If you have bought something from overseas there is a chance that you may have to pay VAT or import duty on it when it arrives in the UK. The thresholds and charges are are:
|Gifts worth||Over £39|
|Other items||Over £15|
|Alcohol, tobacco, fragrances (perfume etc)||All|
|Import duty (customs)||Duty payable|
|All items up to £135||No charge|
|Gifts worth £135-£630||2.5% (some items are lower)|
|Gifts above £630 and all items above £135||The rate varies according to item|
Customs duty will only be charged if the duty payable is over £9. This includes the cost of the items and the cost of packaging and postage.
So if you bought or were sent some clothes that had a value of £50, you will have to pay some VAT, at the rate charged for your type of good, normally 20%, on the whole value of your goods including postage and packaging.
If you buy a gift for some one with a value of £200 you will have to pay VAT and some customs duty, unless the duty comes to less than £9.
I think that the VAT or Customs Duty amount is Wrong!
If you think that customs or HMRC has overcharged you VAT or customs duty, there is something you can do. First of all you need to check what the amount of customs duty and VAT is applicable to the type of items you are having imported. This will tell you what you should pay. This is called the trade tariff, and you can find it here.

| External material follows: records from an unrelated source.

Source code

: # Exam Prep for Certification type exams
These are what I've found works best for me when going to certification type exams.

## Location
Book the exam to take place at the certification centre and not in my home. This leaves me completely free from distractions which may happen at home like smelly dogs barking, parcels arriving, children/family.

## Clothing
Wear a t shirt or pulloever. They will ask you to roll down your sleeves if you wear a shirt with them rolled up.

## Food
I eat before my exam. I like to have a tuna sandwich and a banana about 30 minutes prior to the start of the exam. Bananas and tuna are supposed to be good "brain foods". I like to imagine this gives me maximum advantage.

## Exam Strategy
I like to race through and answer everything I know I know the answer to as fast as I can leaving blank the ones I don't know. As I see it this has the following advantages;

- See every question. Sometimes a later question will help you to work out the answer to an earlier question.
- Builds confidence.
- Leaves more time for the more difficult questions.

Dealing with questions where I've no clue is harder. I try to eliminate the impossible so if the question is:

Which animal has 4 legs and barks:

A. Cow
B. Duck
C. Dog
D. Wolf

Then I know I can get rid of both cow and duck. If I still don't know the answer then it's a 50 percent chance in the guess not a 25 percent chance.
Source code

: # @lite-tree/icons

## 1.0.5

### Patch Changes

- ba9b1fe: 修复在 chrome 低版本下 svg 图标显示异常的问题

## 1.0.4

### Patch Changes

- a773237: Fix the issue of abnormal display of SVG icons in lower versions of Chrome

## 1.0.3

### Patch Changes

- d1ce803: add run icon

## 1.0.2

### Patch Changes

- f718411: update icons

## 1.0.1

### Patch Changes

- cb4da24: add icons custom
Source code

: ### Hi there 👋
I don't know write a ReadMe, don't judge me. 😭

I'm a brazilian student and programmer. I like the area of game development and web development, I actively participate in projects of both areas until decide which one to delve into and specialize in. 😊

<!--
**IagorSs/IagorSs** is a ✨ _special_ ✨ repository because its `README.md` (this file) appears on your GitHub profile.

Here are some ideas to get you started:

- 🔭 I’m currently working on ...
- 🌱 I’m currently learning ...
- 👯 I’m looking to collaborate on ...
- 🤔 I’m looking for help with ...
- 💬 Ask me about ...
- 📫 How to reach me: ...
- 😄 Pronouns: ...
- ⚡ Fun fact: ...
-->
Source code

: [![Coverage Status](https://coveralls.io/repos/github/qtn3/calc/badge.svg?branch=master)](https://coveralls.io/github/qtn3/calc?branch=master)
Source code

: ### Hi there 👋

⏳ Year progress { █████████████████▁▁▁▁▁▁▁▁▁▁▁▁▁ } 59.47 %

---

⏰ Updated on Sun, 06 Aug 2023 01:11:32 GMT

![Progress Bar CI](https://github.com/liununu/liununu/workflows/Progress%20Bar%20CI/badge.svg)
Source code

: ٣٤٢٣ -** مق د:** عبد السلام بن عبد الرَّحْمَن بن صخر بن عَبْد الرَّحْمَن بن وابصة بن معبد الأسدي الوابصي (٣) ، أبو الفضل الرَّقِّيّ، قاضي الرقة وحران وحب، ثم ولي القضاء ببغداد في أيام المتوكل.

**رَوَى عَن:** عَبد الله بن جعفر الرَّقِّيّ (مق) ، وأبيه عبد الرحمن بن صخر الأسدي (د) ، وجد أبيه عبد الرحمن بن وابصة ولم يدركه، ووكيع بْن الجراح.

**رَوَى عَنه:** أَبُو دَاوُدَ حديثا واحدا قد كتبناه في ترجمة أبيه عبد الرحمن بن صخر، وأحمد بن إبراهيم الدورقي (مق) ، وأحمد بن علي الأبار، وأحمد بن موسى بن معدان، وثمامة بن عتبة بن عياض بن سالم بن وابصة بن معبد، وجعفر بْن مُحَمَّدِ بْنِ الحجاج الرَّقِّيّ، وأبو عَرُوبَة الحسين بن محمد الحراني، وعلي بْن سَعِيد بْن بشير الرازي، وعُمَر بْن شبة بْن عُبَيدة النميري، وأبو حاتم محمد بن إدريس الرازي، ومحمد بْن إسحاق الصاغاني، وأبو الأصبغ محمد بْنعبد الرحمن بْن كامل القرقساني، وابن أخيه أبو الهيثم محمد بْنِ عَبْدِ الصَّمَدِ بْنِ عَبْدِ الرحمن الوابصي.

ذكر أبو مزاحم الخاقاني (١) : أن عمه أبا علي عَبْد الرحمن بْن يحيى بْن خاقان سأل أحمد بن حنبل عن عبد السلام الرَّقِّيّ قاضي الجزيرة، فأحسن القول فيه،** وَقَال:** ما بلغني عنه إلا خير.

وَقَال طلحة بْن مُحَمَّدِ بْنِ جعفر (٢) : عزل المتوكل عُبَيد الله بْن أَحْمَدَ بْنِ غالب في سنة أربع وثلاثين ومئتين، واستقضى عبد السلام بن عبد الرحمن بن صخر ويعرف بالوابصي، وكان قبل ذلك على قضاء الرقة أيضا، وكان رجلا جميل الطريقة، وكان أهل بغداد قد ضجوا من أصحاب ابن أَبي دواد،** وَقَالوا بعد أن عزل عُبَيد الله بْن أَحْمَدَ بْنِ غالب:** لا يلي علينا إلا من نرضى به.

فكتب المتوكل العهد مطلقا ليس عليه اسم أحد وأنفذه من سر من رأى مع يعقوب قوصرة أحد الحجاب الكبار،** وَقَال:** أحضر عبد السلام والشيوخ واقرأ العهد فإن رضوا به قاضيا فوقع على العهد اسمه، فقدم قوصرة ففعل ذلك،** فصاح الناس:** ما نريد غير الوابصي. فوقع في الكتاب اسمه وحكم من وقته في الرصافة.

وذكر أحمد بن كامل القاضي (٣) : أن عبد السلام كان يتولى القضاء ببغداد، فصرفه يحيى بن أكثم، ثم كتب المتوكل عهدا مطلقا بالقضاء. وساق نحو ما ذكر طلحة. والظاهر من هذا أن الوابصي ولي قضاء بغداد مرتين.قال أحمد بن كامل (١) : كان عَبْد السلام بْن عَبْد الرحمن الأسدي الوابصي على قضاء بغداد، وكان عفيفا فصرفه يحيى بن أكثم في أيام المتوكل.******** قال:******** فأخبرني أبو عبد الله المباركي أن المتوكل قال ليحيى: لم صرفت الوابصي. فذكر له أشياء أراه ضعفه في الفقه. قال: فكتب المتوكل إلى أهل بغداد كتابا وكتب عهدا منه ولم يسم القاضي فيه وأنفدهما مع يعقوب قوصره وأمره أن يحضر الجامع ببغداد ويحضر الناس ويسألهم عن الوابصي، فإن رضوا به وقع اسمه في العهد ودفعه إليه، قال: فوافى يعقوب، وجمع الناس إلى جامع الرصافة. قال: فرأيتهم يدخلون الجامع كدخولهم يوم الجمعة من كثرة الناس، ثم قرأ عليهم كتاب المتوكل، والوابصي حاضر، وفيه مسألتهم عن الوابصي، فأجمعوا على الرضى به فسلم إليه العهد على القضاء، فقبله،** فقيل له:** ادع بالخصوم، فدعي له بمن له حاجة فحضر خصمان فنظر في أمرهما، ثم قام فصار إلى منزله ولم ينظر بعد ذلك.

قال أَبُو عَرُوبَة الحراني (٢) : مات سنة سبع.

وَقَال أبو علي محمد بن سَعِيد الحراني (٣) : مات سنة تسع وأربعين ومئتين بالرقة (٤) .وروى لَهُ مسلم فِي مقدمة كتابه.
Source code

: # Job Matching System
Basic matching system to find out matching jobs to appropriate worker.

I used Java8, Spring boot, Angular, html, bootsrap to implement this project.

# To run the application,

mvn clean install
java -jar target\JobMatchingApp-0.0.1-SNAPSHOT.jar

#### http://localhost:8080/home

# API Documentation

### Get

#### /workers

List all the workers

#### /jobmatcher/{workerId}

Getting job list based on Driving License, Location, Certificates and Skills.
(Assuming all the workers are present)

Then you need to print out and complete form BOR 286 - this is the form for packets and parcels that were received through the Royal Mail. Fill in your details and your explanation of why you believe you have been wrongly charged VAT or import duty. For Customs Duty/import VAT was wrongly calculated on an item you imported by post (Royal Mail or Parcelforce).
Send the form BOR286 to this address:
Coventry International Hub
Siskin Parkway West
If you items were delivered by another delivery or courier firm you will need to fill out form C285 or C285PI. For repayment or remission of import duties.
Send form C285 to this address:
The National Duty Repayment Centre
St. Johns Road
You will also need to enclose any relevant documentation including things like the customs labels, invoice or receipt. The information is on the form which you can read after downloading.
I have returned the shopping, can I claim back my Customs Duty & VAT?
Yes if you return the items, you can reclaim any fees or taxes you have paid on your imported shopping or gifts. You use the same forms as above BOR 286 or C285, depending upon who delivered the goods. Remember to keep every piece of documentation!
Can I just not pay the charge?
Yes, you are not obliged to pay the fee. But you can't get your item until you do. If you don't pay the item will be held for 3 weeks and after that, if you still haven't paid, it will be returned to the sender, and they will have to pay the postage. So if you bought it from a retailer they will probably charge you for that return cost.
If you want your item you will have to pay the taxes and customs charges.
Not in the UK? - we'll write up guides as to how to claim back import charges from other countries soon!
Changes to VAT collection 2021.
The UK government has proposed changes to take place on 1st January 2021 to the collection of VAT on international shopping.
This article was edited on 17/11/2020 to reflect the change in the UK threshold and to include details of the upcoming changes in collection of UK VAT on overseas purchases by sellers outside of the UK.